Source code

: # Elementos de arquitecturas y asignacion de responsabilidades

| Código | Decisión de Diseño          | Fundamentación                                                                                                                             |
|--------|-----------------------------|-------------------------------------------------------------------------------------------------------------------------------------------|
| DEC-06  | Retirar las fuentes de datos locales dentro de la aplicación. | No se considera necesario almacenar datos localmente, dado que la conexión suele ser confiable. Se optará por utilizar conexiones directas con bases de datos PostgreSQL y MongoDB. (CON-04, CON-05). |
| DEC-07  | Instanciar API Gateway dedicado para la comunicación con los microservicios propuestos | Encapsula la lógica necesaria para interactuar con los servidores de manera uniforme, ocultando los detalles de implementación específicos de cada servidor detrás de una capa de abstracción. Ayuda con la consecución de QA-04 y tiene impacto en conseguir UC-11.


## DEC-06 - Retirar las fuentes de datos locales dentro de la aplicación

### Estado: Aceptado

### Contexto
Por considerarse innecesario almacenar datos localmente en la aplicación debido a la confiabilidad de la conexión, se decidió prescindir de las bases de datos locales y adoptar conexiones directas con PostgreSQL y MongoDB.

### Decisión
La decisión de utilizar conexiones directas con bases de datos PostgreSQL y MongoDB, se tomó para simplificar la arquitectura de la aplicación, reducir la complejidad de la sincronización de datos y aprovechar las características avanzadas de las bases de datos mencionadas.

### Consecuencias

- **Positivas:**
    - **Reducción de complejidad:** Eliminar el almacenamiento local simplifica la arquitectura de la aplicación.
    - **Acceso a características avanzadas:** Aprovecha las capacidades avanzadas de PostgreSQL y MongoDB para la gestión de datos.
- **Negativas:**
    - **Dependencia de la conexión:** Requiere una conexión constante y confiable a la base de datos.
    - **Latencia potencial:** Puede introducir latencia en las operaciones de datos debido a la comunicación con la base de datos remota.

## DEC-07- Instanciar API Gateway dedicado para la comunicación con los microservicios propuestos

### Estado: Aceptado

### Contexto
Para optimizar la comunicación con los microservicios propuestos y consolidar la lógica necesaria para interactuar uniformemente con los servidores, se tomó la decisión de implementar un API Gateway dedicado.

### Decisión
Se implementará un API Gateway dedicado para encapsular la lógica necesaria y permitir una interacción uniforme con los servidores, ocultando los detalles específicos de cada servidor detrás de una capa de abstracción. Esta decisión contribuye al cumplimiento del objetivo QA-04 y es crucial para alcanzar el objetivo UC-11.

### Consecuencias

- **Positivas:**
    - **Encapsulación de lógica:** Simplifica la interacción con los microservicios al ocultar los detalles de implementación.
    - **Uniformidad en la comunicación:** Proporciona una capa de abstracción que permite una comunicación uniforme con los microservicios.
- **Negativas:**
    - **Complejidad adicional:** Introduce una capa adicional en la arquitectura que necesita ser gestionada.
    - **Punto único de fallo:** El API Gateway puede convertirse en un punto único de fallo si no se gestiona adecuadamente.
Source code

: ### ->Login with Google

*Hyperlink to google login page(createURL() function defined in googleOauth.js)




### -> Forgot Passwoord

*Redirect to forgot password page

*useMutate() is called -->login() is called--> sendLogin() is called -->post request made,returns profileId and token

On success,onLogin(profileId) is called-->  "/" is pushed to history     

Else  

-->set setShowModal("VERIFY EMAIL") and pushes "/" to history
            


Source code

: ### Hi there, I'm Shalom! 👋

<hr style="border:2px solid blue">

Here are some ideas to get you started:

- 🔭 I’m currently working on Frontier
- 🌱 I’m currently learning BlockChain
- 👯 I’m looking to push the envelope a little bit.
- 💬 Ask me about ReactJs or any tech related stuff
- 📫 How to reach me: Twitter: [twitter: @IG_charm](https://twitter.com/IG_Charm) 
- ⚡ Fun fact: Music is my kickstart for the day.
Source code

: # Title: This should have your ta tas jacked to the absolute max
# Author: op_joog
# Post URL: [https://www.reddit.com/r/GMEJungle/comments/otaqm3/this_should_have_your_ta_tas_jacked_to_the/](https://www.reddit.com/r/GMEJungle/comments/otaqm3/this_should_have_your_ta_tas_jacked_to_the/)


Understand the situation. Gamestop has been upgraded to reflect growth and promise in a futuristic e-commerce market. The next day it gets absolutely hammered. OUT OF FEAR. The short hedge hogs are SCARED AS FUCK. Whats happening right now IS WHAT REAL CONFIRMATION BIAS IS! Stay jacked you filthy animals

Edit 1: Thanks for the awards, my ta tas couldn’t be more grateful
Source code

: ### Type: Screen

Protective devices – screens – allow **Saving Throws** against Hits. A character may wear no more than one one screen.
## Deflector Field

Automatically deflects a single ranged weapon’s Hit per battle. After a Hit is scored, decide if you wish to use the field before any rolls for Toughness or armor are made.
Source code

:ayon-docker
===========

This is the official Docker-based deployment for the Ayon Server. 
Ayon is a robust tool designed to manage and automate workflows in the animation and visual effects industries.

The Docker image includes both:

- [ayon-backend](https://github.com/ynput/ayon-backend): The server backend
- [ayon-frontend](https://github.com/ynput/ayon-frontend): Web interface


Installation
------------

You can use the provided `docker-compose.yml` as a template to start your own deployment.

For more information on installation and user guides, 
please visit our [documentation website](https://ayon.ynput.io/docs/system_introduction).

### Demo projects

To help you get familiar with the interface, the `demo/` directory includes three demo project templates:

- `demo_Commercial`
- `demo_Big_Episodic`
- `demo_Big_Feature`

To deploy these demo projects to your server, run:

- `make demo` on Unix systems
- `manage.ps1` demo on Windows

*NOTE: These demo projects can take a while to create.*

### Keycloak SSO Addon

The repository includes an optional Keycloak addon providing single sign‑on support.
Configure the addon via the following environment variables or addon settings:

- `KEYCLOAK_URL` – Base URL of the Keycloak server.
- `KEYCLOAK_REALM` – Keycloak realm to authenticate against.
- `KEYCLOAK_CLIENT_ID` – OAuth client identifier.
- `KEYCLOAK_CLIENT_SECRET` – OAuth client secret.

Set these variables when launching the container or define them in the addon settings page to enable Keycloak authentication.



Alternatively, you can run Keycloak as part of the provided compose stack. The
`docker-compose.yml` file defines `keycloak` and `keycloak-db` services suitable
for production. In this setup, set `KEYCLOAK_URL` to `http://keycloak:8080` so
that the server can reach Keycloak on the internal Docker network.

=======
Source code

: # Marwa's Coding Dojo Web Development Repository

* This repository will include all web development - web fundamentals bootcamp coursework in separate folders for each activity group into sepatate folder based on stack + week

──────────────────────────────

### [Task requirements]
From beginning to end, the data must be duplicated exactly.

### [Response to this task]
Source code

: # Elementos de arquitecturas y asignacion de responsabilidades

| Código | Decisión de Diseño          | Fundamentación                                                                                                                             |
|--------|-----------------------------|-------------------------------------------------------------------------------------------------------------------------------------------|
| DEC-06  | Retirar las fuentes de datos locales dentro de la aplicación. | No se considera necesario almacenar datos localmente, dado que la conexión suele ser confiable. Se optará por utilizar conexiones directas con bases de datos PostgreSQL y MongoDB. (CON-04, CON-05). |
| DEC-07  | Instanciar API Gateway dedicado para la comunicación con los microservicios propuestos | Encapsula la lógica necesaria para interactuar con los servidores de manera uniforme, ocultando los detalles de implementación específicos de cada servidor detrás de una capa de abstracción. Ayuda con la consecución de QA-04 y tiene impacto en conseguir UC-11.


## DEC-06 - Retirar las fuentes de datos locales dentro de la aplicación

### Estado: Aceptado

### Contexto
Por considerarse innecesario almacenar datos localmente en la aplicación debido a la confiabilidad de la conexión, se decidió prescindir de las bases de datos locales y adoptar conexiones directas con PostgreSQL y MongoDB.

### Decisión
La decisión de utilizar conexiones directas con bases de datos PostgreSQL y MongoDB, se tomó para simplificar la arquitectura de la aplicación, reducir la complejidad de la sincronización de datos y aprovechar las características avanzadas de las bases de datos mencionadas.

### Consecuencias

- **Positivas:**
    - **Reducción de complejidad:** Eliminar el almacenamiento local simplifica la arquitectura de la aplicación.
    - **Acceso a características avanzadas:** Aprovecha las capacidades avanzadas de PostgreSQL y MongoDB para la gestión de datos.
- **Negativas:**
    - **Dependencia de la conexión:** Requiere una conexión constante y confiable a la base de datos.
    - **Latencia potencial:** Puede introducir latencia en las operaciones de datos debido a la comunicación con la base de datos remota.

## DEC-07- Instanciar API Gateway dedicado para la comunicación con los microservicios propuestos

### Estado: Aceptado

### Contexto
Para optimizar la comunicación con los microservicios propuestos y consolidar la lógica necesaria para interactuar uniformemente con los servidores, se tomó la decisión de implementar un API Gateway dedicado.

### Decisión
Se implementará un API Gateway dedicado para encapsular la lógica necesaria y permitir una interacción uniforme con los servidores, ocultando los detalles específicos de cada servidor detrás de una capa de abstracción. Esta decisión contribuye al cumplimiento del objetivo QA-04 y es crucial para alcanzar el objetivo UC-11.

### Consecuencias

- **Positivas:**
    - **Encapsulación de lógica:** Simplifica la interacción con los microservicios al ocultar los detalles de implementación.
    - **Uniformidad en la comunicación:** Proporciona una capa de abstracción que permite una comunicación uniforme con los microservicios.
- **Negativas:**
    - **Complejidad adicional:** Introduce una capa adicional en la arquitectura que necesita ser gestionada.
    - **Punto único de fallo:** El API Gateway puede convertirse en un punto único de fallo si no se gestiona adecuadamente.
Source code

: ### ->Login with Google

*Hyperlink to google login page(createURL() function defined in googleOauth.js)




### -> Forgot Passwoord

*Redirect to forgot password page

*useMutate() is called -->login() is called--> sendLogin() is called -->post request made,returns profileId and token

On success,onLogin(profileId) is called-->  "/" is pushed to history     

Else  

-->set setShowModal("VERIFY EMAIL") and pushes "/" to history
            


Source code

: ### Hi there, I'm Shalom! 👋

<hr style="border:2px solid blue">

Here are some ideas to get you started:

- 🔭 I’m currently working on Frontier
- 🌱 I’m currently learning BlockChain
- 👯 I’m looking to push the envelope a little bit.
- 💬 Ask me about ReactJs or any tech related stuff
- 📫 How to reach me: Twitter: [twitter: @IG_charm](https://twitter.com/IG_Charm) 
- ⚡ Fun fact: Music is my kickstart for the day.
Source code

: # Title: This should have your ta tas jacked to the absolute max
# Author: op_joog
# Post URL: [https://www.reddit.com/r/GMEJungle/comments/otaqm3/this_should_have_your_ta_tas_jacked_to_the/](https://www.reddit.com/r/GMEJungle/comments/otaqm3/this_should_have_your_ta_tas_jacked_to_the/)


Understand the situation. Gamestop has been upgraded to reflect growth and promise in a futuristic e-commerce market. The next day it gets absolutely hammered. OUT OF FEAR. The short hedge hogs are SCARED AS FUCK. Whats happening right now IS WHAT REAL CONFIRMATION BIAS IS! Stay jacked you filthy animals

Edit 1: Thanks for the awards, my ta tas couldn’t be more grateful
Source code

: ### Type: Screen

Protective devices – screens – allow **Saving Throws** against Hits. A character may wear no more than one one screen.
## Deflector Field

Automatically deflects a single ranged weapon’s Hit per battle. After a Hit is scored, decide if you wish to use the field before any rolls for Toughness or armor are made.
Source code

:ayon-docker
===========

This is the official Docker-based deployment for the Ayon Server. 
Ayon is a robust tool designed to manage and automate workflows in the animation and visual effects industries.

The Docker image includes both:

- [ayon-backend](https://github.com/ynput/ayon-backend): The server backend
- [ayon-frontend](https://github.com/ynput/ayon-frontend): Web interface


Installation
------------

You can use the provided `docker-compose.yml` as a template to start your own deployment.

For more information on installation and user guides, 
please visit our [documentation website](https://ayon.ynput.io/docs/system_introduction).

### Demo projects

To help you get familiar with the interface, the `demo/` directory includes three demo project templates:

- `demo_Commercial`
- `demo_Big_Episodic`
- `demo_Big_Feature`

To deploy these demo projects to your server, run:

- `make demo` on Unix systems
- `manage.ps1` demo on Windows

*NOTE: These demo projects can take a while to create.*

### Keycloak SSO Addon

The repository includes an optional Keycloak addon providing single sign‑on support.
Configure the addon via the following environment variables or addon settings:

- `KEYCLOAK_URL` – Base URL of the Keycloak server.
- `KEYCLOAK_REALM` – Keycloak realm to authenticate against.
- `KEYCLOAK_CLIENT_ID` – OAuth client identifier.
- `KEYCLOAK_CLIENT_SECRET` – OAuth client secret.

Set these variables when launching the container or define them in the addon settings page to enable Keycloak authentication.



Alternatively, you can run Keycloak as part of the provided compose stack. The
`docker-compose.yml` file defines `keycloak` and `keycloak-db` services suitable
for production. In this setup, set `KEYCLOAK_URL` to `http://keycloak:8080` so
that the server can reach Keycloak on the internal Docker network.

=======
Source code

: # Marwa's Coding Dojo Web Development Repository

* This repository will include all web development - web fundamentals bootcamp coursework in separate folders for each activity group into sepatate folder based on stack + week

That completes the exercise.